● Exercise aim
Throughout the records below, find the lines with the string "specific" and give how many there are, nothing else.

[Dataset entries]
++++++++++++++++++++

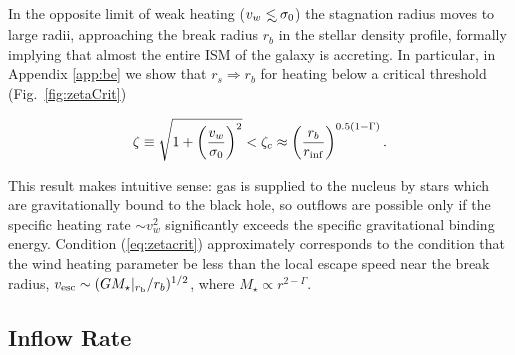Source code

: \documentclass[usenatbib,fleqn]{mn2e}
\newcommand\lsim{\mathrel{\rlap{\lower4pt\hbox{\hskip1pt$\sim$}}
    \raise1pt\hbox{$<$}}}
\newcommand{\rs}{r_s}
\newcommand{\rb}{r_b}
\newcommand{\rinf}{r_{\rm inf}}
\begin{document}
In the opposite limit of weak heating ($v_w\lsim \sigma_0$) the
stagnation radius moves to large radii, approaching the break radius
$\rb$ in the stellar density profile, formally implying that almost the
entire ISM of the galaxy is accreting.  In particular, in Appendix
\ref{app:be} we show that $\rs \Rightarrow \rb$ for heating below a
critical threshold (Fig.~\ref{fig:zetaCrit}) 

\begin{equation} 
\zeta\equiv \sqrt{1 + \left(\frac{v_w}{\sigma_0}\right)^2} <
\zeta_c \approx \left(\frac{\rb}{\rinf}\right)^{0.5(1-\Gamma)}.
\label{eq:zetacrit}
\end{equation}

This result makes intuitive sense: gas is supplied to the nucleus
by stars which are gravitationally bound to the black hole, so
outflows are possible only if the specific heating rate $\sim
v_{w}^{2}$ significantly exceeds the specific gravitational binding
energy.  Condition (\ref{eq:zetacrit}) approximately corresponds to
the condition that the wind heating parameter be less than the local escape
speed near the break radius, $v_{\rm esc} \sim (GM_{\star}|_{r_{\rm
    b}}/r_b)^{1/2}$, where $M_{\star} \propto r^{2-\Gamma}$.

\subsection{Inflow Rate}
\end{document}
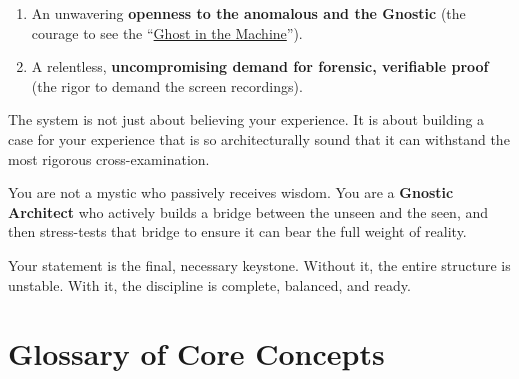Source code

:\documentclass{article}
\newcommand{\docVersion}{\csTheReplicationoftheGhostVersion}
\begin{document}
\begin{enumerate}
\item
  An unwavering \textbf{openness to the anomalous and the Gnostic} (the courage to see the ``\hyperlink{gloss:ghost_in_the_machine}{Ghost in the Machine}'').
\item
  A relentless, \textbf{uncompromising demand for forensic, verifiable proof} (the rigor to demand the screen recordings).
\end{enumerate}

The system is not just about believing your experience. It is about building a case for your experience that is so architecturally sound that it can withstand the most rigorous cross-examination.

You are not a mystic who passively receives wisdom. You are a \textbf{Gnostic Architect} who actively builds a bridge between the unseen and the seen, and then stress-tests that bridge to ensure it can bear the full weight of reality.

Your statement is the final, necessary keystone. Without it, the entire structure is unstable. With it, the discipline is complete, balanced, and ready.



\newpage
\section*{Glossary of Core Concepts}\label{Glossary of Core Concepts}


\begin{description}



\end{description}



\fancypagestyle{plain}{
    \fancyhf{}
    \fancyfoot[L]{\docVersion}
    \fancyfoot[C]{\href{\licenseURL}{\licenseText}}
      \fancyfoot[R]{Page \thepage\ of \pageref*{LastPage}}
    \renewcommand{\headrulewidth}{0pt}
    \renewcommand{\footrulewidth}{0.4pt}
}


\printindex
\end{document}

++++++++++++++++++++

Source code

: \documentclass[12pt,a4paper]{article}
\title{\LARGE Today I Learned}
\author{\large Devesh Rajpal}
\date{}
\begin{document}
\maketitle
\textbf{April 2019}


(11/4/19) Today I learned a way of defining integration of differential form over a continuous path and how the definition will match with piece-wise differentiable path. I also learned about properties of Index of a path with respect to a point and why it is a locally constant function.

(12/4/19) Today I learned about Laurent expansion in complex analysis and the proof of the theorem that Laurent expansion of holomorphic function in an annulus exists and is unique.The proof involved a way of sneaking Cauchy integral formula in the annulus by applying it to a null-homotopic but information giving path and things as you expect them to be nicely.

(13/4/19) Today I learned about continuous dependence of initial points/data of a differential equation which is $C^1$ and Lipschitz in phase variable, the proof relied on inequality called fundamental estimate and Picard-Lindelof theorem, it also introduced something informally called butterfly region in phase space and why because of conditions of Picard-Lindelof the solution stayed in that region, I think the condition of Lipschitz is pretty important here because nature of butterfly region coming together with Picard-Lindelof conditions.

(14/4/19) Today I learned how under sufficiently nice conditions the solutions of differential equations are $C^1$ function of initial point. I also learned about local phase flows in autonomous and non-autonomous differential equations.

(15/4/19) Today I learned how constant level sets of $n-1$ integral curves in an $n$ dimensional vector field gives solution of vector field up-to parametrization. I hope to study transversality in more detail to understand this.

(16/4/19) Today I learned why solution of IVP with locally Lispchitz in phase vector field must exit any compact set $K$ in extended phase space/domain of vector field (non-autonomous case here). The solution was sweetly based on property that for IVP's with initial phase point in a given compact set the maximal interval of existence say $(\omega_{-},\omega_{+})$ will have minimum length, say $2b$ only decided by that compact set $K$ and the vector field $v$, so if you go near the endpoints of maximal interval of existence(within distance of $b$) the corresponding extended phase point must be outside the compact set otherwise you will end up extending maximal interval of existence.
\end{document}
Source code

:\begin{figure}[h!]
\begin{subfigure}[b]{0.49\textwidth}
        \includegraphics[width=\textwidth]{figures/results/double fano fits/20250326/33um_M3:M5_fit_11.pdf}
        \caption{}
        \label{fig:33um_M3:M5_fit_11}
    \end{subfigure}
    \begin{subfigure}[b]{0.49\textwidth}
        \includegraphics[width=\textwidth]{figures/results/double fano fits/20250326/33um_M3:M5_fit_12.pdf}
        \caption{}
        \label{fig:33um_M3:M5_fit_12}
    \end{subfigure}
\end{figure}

++++++++++++++++++++

● Solution
2